Cloudera Impala
Cloudera Impala is a distributed query execution engine that runs against data stored natively in Apache HDFS and Apache HBase. This public repository is a snapshot of our internal development repository that will be updated periodically as we prepare new releases.
The rest of this README describes how to build Cloudera Impala from this repository. Further documentation about Cloudera Impala can be found here.
Building Cloudera Impala on CentOS 6.2
Prerequisites
Installing prerequisite packages
sudo yum install boost-test boost-program-options libevent-devel automake libtool flex bison gcc-c++ openssl-devel \
make cmake doxygen.x86_64 glib-devel boost-devel python-devel bzip2-devel svn libevent-devel cyrus-sasl-devel \
wget git unzip
Note: Impala requires Boost 1.4.2 or later.

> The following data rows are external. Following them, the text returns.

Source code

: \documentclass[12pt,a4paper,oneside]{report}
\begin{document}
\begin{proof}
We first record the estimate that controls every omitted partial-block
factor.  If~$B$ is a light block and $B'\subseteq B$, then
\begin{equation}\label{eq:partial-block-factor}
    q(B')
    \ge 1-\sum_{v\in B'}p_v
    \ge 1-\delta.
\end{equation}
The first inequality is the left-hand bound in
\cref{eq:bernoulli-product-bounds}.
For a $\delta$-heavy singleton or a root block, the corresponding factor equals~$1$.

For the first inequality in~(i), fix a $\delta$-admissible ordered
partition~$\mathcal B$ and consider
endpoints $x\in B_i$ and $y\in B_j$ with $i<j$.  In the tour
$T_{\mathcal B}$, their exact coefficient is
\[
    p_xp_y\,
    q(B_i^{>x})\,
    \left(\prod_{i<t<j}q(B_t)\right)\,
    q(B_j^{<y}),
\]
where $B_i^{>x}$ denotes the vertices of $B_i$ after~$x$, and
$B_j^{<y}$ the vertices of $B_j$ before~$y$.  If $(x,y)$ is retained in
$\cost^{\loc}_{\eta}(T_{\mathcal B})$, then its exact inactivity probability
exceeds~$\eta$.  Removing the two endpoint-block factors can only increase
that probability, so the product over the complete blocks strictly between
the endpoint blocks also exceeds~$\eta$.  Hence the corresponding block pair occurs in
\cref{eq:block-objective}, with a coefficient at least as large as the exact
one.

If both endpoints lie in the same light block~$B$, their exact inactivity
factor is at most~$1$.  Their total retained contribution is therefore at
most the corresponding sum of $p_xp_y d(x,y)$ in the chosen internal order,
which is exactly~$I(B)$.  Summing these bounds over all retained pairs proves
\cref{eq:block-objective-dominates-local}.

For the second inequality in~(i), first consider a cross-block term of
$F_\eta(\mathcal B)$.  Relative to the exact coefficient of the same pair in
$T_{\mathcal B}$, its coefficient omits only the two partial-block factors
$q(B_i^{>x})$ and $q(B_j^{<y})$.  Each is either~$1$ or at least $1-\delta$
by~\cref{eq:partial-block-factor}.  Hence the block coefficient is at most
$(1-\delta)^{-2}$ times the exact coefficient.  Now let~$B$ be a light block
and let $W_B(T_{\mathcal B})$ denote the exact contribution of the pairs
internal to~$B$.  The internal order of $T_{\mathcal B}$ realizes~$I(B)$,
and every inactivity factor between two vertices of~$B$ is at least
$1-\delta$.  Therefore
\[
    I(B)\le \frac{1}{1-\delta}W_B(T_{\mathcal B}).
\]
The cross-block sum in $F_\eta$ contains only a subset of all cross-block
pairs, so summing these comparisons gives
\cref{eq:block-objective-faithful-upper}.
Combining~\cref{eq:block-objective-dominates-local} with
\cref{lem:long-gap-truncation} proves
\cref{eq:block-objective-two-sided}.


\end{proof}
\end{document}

Note: Ubuntu 12.04 (and later) requires the libevent1-dev package to work with Thrift v0.9
Install LLVM
wget http://llvm.org/releases/3.3/llvm-3.3.src.tar.gz
tar xvzf llvm-3.3.src.tar.gz
cd llvm-3.3.src/tools
svn co http://llvm.org/svn/llvm-project/cfe/tags/RELEASE_33/final/ clang
cd ../projects
svn co http://llvm.org/svn/llvm-project/compiler-rt/tags/RELEASE_33/final/ compiler-rt
cd ..
./configure --with-pic
make -j4 REQUIRES_RTTI=1
sudo make install
Install the JDK
Make sure that the Oracle Java Development Kit 6 is installed (not OpenJDK), and that JAVA_HOME
is set in your environment.
Install Maven
wget http://www.fightrice.com/mirrors/apache/maven/maven-3/3.0.4/binaries/apache-maven-3.0.4-bin.tar.gz
tar xvf apache-maven-3.0.4.tar.gz && sudo mv apache-maven-3.0.4 /usr/local
Add the following three lines to your .bashrc:
export M2_HOME=/usr/local/apache-maven-3.0.4
export M2=$M2_HOME/bin
export PATH=$M2:$PATH
And make sure you pick up the changes either by logging in to a fresh shell or running:
source ~/.bashrc
Confirm by running:
mvn -version
and you should see at least:
Apache Maven 3.0.4...
Building Cloudera Impala
Clone the Impala repository
git clone https://github.com/cloudera/impala.git
Set the Impala environment
cd impala
. bin/impala-config.sh
Confirm your environment looks correct:
(11:11:21@desktop) ~/src/cloudera/impala-public (master) $ env | grep "IMPALA.*VERSION"
IMPALA_CYRUS_SASL_VERSION=2.1.23
IMPALA_HBASE_VERSION=0.92.1-cdh4.1.0
IMPALA_SNAPPY_VERSION=1.0.5
IMPALA_GTEST_VERSION=1.6.0
IMPALA_GPERFTOOLS_VERSION=2.0
IMPALA_GFLAGS_VERSION=2.0
IMPALA_GLOG_VERSION=0.3.2
IMPALA_HADOOP_VERSION=2.0.0-cdh4.1.0
IMPALA_HIVE_VERSION=0.9.0-cdh4.1.0
IMPALA_MONGOOSE_VERSION=3.3
IMPALA_THRIFT_VERSION=0.9.0
Download required third-party packages
cd thirdparty
./download_thirdparty.sh
Build Impala
cd ${IMPALA_HOME}
./build_public.sh -build_thirdparty
Wrapping up
After a successful build, there should be an impalad
binary in ${IMPALA_HOME}/be/build/debug/service
.
You can start an Impala backend by running:
${IMPALA_HOME}/bin/start-impalad.sh -use_statestore=false
Note that the start-impalad.sh
script sets some environment variables that are necessary for Impala to run successfully.
To configure Impala's use of HDFS, HBase or the Hive metastore, place the relevant configuration files somewhere in the CLASSPATH
established by bin/set-classpath.sh
. Internally we use fe/src/test/resources
for this purpose, you may find it convenient to do the same.
The Impala Shell
The Impala shell is a convenient command-line interface to Cloudera Impala. To run from a source repository, do the following:
${IMPALA_HOME}/bin/impala-shell.sh